Faster CPU clock means flip-flops change state more times per second. Each state change consumes power. That's why high-performance CPUs generate heat and need coolers.

Mobile CPUs (ARM) lower clock speed to save power. Instead, they compensate performance by adding more cores.

Wrapping Up

Flip-flops started with the simple idea of feeding output back into input. This loop structure trapped electricity and created 1-bit memory.

• SR Latch: Most primitive form. Set/Reset to store 1/0.
• D Flip-Flop: Responds only on clock edge. Most used in practice.
• JK Flip-Flop: Solves SR's forbidden state. Toggles when J=K=1.
• T Flip-Flop: Toggle-only. Foundation of counter circuits.

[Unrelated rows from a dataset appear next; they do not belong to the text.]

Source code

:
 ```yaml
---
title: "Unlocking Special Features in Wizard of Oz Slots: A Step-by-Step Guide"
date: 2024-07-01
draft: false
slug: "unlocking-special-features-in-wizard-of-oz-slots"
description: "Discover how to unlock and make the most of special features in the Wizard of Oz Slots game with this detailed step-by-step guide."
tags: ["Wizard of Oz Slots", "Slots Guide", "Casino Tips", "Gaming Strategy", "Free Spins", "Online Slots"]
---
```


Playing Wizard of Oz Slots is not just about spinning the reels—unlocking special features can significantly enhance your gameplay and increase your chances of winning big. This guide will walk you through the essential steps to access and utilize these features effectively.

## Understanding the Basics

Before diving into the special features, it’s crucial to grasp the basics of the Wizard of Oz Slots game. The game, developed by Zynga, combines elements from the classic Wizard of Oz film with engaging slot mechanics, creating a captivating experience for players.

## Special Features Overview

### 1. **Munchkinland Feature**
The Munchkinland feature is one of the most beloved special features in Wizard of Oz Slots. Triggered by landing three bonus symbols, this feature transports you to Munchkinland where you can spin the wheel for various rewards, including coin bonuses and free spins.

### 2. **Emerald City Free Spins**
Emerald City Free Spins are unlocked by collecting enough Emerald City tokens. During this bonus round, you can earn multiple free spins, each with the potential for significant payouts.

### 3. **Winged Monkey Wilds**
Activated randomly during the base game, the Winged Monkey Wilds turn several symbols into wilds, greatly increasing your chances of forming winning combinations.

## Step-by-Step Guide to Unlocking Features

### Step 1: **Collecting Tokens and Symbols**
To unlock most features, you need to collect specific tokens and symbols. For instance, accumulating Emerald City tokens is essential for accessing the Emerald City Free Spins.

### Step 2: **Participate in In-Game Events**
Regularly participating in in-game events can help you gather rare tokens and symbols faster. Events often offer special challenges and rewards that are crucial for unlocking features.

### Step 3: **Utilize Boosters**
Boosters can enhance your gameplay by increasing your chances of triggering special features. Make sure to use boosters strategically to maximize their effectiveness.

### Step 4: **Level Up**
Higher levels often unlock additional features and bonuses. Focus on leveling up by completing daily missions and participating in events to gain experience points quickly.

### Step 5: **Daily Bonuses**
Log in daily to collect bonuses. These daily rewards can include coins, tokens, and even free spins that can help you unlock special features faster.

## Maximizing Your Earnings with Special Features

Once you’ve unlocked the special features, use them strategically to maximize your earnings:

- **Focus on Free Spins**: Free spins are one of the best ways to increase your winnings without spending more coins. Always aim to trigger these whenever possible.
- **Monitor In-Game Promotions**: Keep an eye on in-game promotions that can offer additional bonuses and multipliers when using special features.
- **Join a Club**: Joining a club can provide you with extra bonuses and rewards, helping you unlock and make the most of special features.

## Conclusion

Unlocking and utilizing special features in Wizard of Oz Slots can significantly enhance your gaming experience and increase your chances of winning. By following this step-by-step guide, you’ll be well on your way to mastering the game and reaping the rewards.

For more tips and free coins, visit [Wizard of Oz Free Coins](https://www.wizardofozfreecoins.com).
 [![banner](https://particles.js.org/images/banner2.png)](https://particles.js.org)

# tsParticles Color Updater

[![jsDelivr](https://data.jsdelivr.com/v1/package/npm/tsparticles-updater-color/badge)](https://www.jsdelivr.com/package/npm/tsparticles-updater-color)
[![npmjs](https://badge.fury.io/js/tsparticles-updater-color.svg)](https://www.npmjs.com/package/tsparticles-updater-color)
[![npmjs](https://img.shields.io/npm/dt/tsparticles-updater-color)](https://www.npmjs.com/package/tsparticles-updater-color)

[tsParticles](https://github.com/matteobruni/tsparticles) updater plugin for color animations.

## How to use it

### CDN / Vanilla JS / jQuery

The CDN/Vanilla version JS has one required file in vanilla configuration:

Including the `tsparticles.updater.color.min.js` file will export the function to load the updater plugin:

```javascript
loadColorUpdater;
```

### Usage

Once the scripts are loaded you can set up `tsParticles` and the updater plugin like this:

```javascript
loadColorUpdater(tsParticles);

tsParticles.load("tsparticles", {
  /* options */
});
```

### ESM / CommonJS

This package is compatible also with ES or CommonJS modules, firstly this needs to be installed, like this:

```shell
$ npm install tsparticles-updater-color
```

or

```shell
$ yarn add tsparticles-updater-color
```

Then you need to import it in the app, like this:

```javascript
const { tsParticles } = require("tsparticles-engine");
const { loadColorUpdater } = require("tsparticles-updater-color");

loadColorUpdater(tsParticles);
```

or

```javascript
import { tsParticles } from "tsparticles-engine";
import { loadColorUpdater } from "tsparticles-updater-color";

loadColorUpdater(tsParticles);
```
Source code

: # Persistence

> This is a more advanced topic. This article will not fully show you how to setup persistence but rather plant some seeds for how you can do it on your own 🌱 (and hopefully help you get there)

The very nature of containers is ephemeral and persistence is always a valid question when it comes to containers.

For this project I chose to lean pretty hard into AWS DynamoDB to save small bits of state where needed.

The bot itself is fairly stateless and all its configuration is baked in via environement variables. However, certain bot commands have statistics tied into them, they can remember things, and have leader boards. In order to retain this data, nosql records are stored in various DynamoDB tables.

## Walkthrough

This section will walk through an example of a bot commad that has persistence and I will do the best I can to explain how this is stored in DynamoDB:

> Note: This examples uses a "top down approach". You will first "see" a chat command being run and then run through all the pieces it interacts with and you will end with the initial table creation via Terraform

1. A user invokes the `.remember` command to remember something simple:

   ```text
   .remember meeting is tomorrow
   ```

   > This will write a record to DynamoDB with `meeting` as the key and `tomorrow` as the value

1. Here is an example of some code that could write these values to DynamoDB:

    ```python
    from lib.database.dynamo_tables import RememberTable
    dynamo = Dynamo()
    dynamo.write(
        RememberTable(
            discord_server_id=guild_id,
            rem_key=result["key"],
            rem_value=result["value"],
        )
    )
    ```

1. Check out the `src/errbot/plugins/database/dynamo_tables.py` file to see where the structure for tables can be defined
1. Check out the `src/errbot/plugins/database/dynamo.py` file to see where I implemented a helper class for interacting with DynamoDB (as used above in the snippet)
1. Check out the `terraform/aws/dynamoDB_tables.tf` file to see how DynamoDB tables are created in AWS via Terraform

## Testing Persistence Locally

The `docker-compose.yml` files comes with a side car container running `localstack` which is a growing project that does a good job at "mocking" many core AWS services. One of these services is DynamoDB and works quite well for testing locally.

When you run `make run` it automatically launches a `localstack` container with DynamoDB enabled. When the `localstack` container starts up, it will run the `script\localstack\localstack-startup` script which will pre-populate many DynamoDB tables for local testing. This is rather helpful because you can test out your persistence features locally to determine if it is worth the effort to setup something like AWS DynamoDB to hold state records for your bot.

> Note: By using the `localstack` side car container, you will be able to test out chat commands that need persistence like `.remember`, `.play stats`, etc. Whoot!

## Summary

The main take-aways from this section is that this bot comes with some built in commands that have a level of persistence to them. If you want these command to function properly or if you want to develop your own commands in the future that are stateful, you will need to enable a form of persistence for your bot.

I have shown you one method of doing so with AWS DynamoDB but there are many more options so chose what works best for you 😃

These gather to form registers, cache, and RAM. Every variable we use, every piece of data, is ultimately trapped as electrical signals in flip-flops somewhere.

Cut power, the loop breaks, electricity escapes, memory vanishes. That's why we save to disk, use databases, and make backups.

After understanding this principle, I accepted that hardware and software aren't separate worlds—they're one system connected by electricity. Every line of code that executes changes the state of flip-flops somewhere. That's how computers "compute and remember."